Structured benchmark	Produce multiple replicate datasets with fixed N genomes per category (e.g. 50 bacterial, 50 viral per replicate) sampled from a snapshot; replicates are selected to be maximally diverse and each is split into train/test reads with similarity filtering.	`snapshot` → `benchmark-recipe --accessions-file <snap> --output-dir out --per-category 50 --replicates 5 --train-test-split 80`

For detailed walkthroughs see the User Guide.

Choosing workflows (how the main tools differ)

Use this section when deciding which commands to chain for reproducible benchmarks versus quick one-off runs.

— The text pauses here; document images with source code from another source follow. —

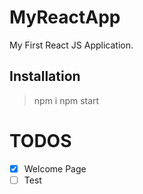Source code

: # MyReactApp
My First React JS Application.

## Installation
> npm i
> npm start

# TODOS

- [x] Welcome Page
- [ ] Test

Approach	What it does	When to use it
`pipeline`	Download (or `--genome-dir`) → optional BLASTN EVE (`--run-blastn-filter`) → read generation. Can write train/test FASTAs in one go via `--train-test-split`.	Single end-to-end run from counts or an existing genome directory; simplest path if you don't need to reuse the same metagenome with several split seeds.
`download` + `blastn-filter` + `chunk` + `split-metagenome-train-test`	Explicit steps: fetch genomes, build `eve_intervals.json`, chunk once to one metagenome FASTA, then split (possibly many times with different `--seed`).	Same genomes and same chunked metagenome, multiple train/test splits (e.g. several read lengths or shuffle seeds). The `chunk` subcommand does not accept `--train-test-split` — use `split-metagenome-train-test` on the metagenome file instead.
`benchmark-recipe`	Samples a fixed N per category from a snapshot for R replicates; picks diverse genomes (genome-level BLAST scoring); each replicate gets `{stem}_train.` / `{stem}_test.` with similarity filtering.	Published-style structured benchmark with named replicates under `replicate_XXX/`.
`genome-pool prepare` + `genome-pool materialize`	Prepare: download up to `max_` accessions into a shared pool (one heavy download). Materialize:* symlink (or copy) a reproducible subset into a per-run genome directory.	Large studies where many runs share the same underlying download; avoids re-fetching genomes for each experiment. Ordinary `download` writes straight to one output tree and does not build a pool.
`temporal-pipeline` (or manual `temporal-split` + downloads + chunk + `filter-test-against-train`)	Splits accessions by NCBI submission date; builds separate train/test metagenomes; removes test reads similar to train.	Time-based generalization ("train on past, test on future"), not a random 80/20 split of one metagenome.
`biome-metagenome` / `biome-dataset-pipeline`	Preset biome-like defaults or contig-fetch + chunk in fewer steps.	Convenience over manual tuning of every `pipeline` flag.

BLAST / EVE: Run blastn-filter once per genome directory (optionally with --eve-query-store pointing at a shared directory) so per-genome EVE results are reused across reruns. Use --force-recompute to ignore that store.

Extended usage

Download genomes

Obtain RefSeq genomes by category (bacteria, virus, archaea, plasmid) from NCBI Nucleotide. You specify how many bacteria and how many virus genomes separately; optionally add archaea and plasmid as extra negative samples. Each genome is saved as {accession}.fasta (e.g. NC_000001.1.fasta) in the corresponding category folder. Output layout: bacteria/, virus/, archaea/, plasmid/ under the output directory.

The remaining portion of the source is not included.